43. Pelo que não poderia ser condenada a indemnizar a Autora nos termos previstos no artigo 483º, do CC.
44. Finalmente, diga-se que a douta sentença violou os artigos 1251º, 1253º e 1302º, do CC, bem como os artigos 607º e 615º, do CPC.
Nestes termos e nos demais de Direito aplicáveis e com o sempre mui douto suprimento de V. Exas., Venerandos Desembargadores, deve ao presente recurso ser dado total provimento, nos termos e pelas razões supra descritas em consequência revogar-se a douta sentença sub judice, com os legais efeitos, assim se fazendo, a costumada, inteira, habitual e sã JUSTIÇA
A autora apresentou resposta às alegações de recurso, pugnando pela sua total improcedência.
II. Do mérito do recurso
1. Definição do objeto do recurso
O objeto dos recursos delimitados pelos recorrentes nas conclusões das suas alegações (artigos 635.º, n.º 3 e 4 e 639.º, nºs 1 e 3, ambos do Código de Processo Civil), salvo questões do conhecimento oficioso (artigo 3.º, n.º 3, do diploma legal citado), consubstancia-se na apreciação das seguintes questões:
1.1. A invocada “nulidade da sentença”;
1.2. A invocada “decisão surpresa”;
1.3. A invocada natureza conclusiva do facto;
1.4. A alegada falta de causa de pedir; e
1.5. Os alegados desconhecimentos e ausência de benefício
2. Fundamentos de facto
É a seguinte factualidade relevante provada vertida na sentença recorrida:
1. A sociedade de cuja insolvência resultou a ora autora, em 21.02.2018 foi declarada insolvente no âmbito dos autos de processo com o número 1584/17.0T8AMT, que correm seus termos no Tribunal Judicial da Comarca de Porto Este, Juízo de Comércio de Amarante, Juiz 2.

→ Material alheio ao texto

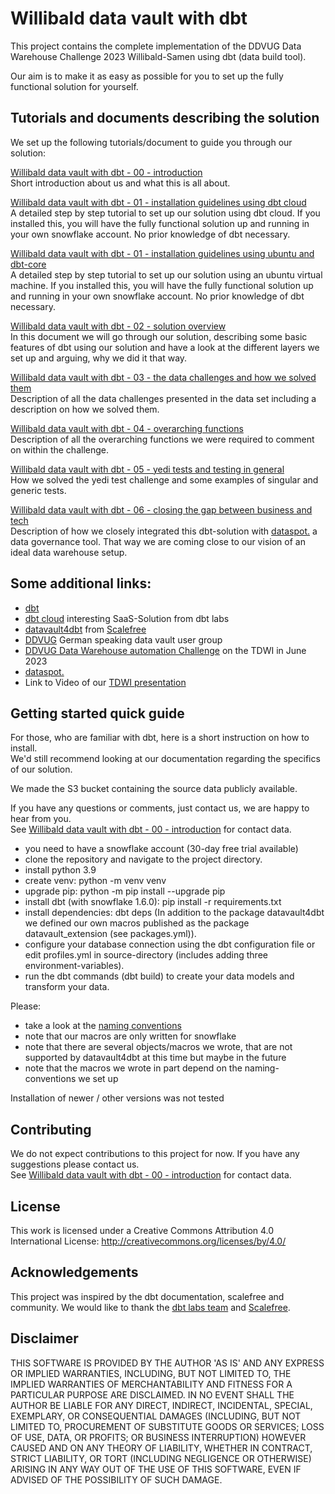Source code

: 
# Willibald data vault with dbt

This project contains the complete implementation of the DDVUG Data Warehouse Challenge 2023 Willibald-Samen using dbt (data build tool).

Our aim is to make it as easy as possible for you to set up the fully functional solution for yourself.

## Tutorials and documents describing the solution

We set up the following tutorials/document to guide you through our solution:

[Willibald data vault with dbt - 00 - introduction](useful_documents/Willibald_data_vault_with_dbt-00-introduction.md)   
Short introduction about us and what this is all about.

[Willibald data vault with dbt - 01 - installation guidelines using dbt cloud](useful_documents/Willibald_data_vault_with_dbt-01-installation_guidelines_using_dbt_cloud.md)  
A detailed step by step tutorial to set up our solution using dbt cloud. If you installed this, you will have the fully functional solution up and running in your own snowflake account. No prior knowledge of dbt necessary.

[Willibald data vault with dbt - 01 - installation guidelines using ubuntu and dbt-core](useful_documents/Willibald_data_vault_with_dbt-01-installation_guidelines_using_ubuntu_and_dbt_core.md)  
A detailed step by step tutorial to set up our solution using an ubuntu virtual machine. If you installed this, you will have the fully functional solution up and running in your own snowflake account. No prior knowledge of dbt necessary.

[Willibald data vault with dbt - 02 - solution overview](useful_documents/Willibald_data_vault_with_dbt-02-solution_overview.md)  
In this document we will go through our solution, describing some basic features of dbt using our solution and have a look at the different layers we set up and arguing, why we did it that way.

[Willibald data vault with dbt - 03 - the data challenges and how we solved them](useful_documents/Willibald_data_vault_with_dbt-03-the_data_challenges_and_how_we_solved_them.md)  
Description of all the data challenges presented in the data set including a description on how we solved them.

[Willibald data vault with dbt - 04 - overarching functions](useful_documents/Willibald_data_vault_with_dbt-04-overarching_functions.md)  
Description of all the overarching functions we were required to comment on within the challenge.

[Willibald data vault with dbt - 05 - yedi tests and testing in general](useful_documents/Willibald_data_vault_with_dbt-05-yedi_tests_and_testing_in_general.md)  
How we solved the yedi test challenge and some examples of singular and generic tests.

[Willibald data vault with dbt - 06 - closing the gap between business and tech](useful_documents/Willibald_data_vault_with_dbt-06-closing_the_gap_between_business_and_tech.md)  
Description of how we closely integrated this dbt-solution with [dataspot.](https://www.dataspot.at/en/) a data governance tool. That way we are coming close to our vision of an ideal data warehouse setup.

## Some additional links:
- [dbt](https://www.getdbt.com/) 
- [dbt cloud](https://www.getdbt.com/product/dbt-cloud) interesting SaaS-Solution from dbt labs
- [datavault4dbt](https://github.com/ScalefreeCOM/datavault4dbt) from [Scalefree](https://www.scalefree.com/)
- [DDVUG](https://datavaultusergroup.de/) German speaking data vault user group
- [DDVUG Data Warehouse automation Challenge](https://dwa-compare.info/en/start-2/) on the TDWI in June 2023
- [dataspot.](https://www.dataspot.at/en/)
- Link to Video of our [TDWI presentation](https://www.youtube.com/playlist?list=PLFcYych8PxveerZ-J9POQ4WpFcbd1rhvJ)



## Getting started quick guide
For those, who are familiar with dbt, here is a short instruction on how to install.  
We'd still recommend looking at our documentation regarding the specifics of our solution.  

We made the S3 bucket containing the source data publicly available. 

If you have any questions or comments, just contact us, we are happy to hear from you.  
See [Willibald data vault with dbt - 00 - introduction](useful_documents/Willibald_data_vault_with_dbt-00-introduction.md) for contact data.


- you need to have a snowflake account (30-day free trial available)
- clone the repository and navigate to the project directory.
- install python 3.9
- create venv: python -m venv venv
- upgrade pip: python -m pip install --upgrade pip
- install dbt (with snowflake 1.6.0): pip install -r requirements.txt
- install dependencies: dbt deps
  (In addition to the package datavault4dbt we defined our own macros published as the package datavault_extension (see packages.yml)).
- configure your database connection using the dbt configuration file or edit profiles.yml in source-directory (includes adding three environment-variables).
- run the dbt commands (dbt build) to create your data models and transform your data.




Please:
- take a look at the [naming conventions](useful_documents\naming_convention.md )
- note that our macros are only written for snowflake
- note that there are several objects/macros we wrote, that are not supported by datavault4dbt at this time but maybe in the future
- note that the macros we wrote in part depend on the naming-conventions we set up

Installation of newer / other versions was not tested


## Contributing
We do not expect contributions to this project for now. If you have any suggestions please contact us.  
See [Willibald data vault with dbt - 00 - introduction](useful_documents/Willibald_data_vault_with_dbt-00-introduction.md) for contact data.

## License
This work is licensed under a Creative Commons Attribution 4.0 International License: 
http://creativecommons.org/licenses/by/4.0/

## Acknowledgements
This project was inspired by the dbt documentation, scalefree and community. We would like to thank the [dbt labs team](https://www.getdbt.com/) and [Scalefree](https://www.scalefree.com/).

## Disclaimer  
THIS SOFTWARE IS PROVIDED BY THE AUTHOR 'AS IS' AND ANY EXPRESS OR IMPLIED WARRANTIES, INCLUDING, BUT NOT LIMITED TO, THE IMPLIED WARRANTIES OF MERCHANTABILITY AND FITNESS FOR A PARTICULAR PURPOSE ARE DISCLAIMED. IN NO EVENT SHALL THE AUTHOR BE LIABLE FOR ANY DIRECT, INDIRECT, INCIDENTAL, SPECIAL, EXEMPLARY, OR CONSEQUENTIAL DAMAGES (INCLUDING, BUT NOT LIMITED TO, PROCUREMENT OF SUBSTITUTE GOODS OR SERVICES; LOSS OF USE, DATA, OR PROFITS; OR BUSINESS INTERRUPTION) HOWEVER CAUSED AND ON ANY THEORY OF LIABILITY, WHETHER IN CONTRACT, STRICT LIABILITY, OR TORT (INCLUDING NEGLIGENCE OR OTHERWISE) ARISING IN ANY WAY OUT OF THE USE OF THIS SOFTWARE, EVEN IF ADVISED OF THE POSSIBILITY OF SUCH DAMAGE.
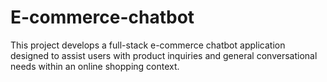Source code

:# E-commerce-chatbot
This project develops a full-stack e-commerce chatbot application designed to assist users with product inquiries and general conversational needs within an online shopping context. 
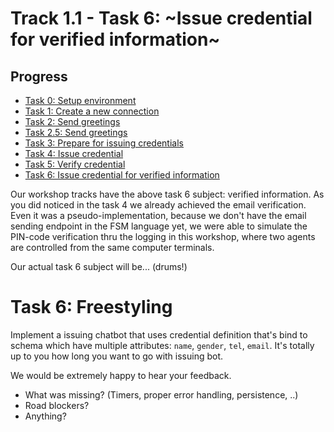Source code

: # Track 1.1 - Task 6: ~Issue credential for verified information~

## Progress

* [Task 0: Setup environment](../README.md)
* [Task 1: Create a new connection](../task1/README.md)
* [Task 2: Send greetings](../task2/README.md)
* [Task 2.5: Send greetings](../task2.5/README.md)
* [Task 3: Prepare for issuing credentials](../task3/README.md)
* [Task 4: Issue credential](../task4/README.md)
* [Task 5: Verify credential](../task5/README.md)
* [Task 6: Issue credential for verified information](../task6/README.md)

Our workshop tracks have the above task 6 subject: verified information. As you
did noticed in the task 4 we already achieved the email verification. Even it
was a pseudo-implementation, because we don't have the email sending endpoint
in the FSM language yet, we were able to simulate the PIN-code verification
thru the logging in this workshop, where two agents are controlled from the same
computer terminals.

Our actual task 6 subject will be... (drums!)

# Task 6: Freestyling

Implement a issuing chatbot that uses credential definition that's bind to
schema which have multiple attributes: `name`, `gender`, `tel`, `email`. It's
totally up to you how long you want to go with issuing bot.

We would be extremely happy to hear your feedback.
- What was missing? (Timers, proper error handling, persistence, ..)
- Road blockers?
- Anything?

2. No exercício das suas funções, o A.I. procurou conhecer a realidade patrimonial e social dessa pessoa coletiva, cuidando de inteirar-se quanto à dimensão do ativo patrimonial da sociedade e de eventuais atos suscetíveis de resolução em benefício da massa, recolhendo diversa documentação.
3. Apurou-se que a quantia de €50.000,00, destinada e pertencente à autora, foi depositada em conta bancária titulada pela ré.
4. A sociedade de que resultou a Autora havia instaurado uma ação de processo comum contra D…, Lda., que correu seus termos no Tribunal Judicial da Comarca de Lisboa Norte - Juízo Central Cível de Loures - Juiz 5, sob o n.º 3051/15.1T8PNF.
5. Nessa ação, peticionou a B…, Lda. que fosse condenada a aí Ré D…, Lda. a pagar-lhe o montante de 769.421,06 €, a título de indemnização.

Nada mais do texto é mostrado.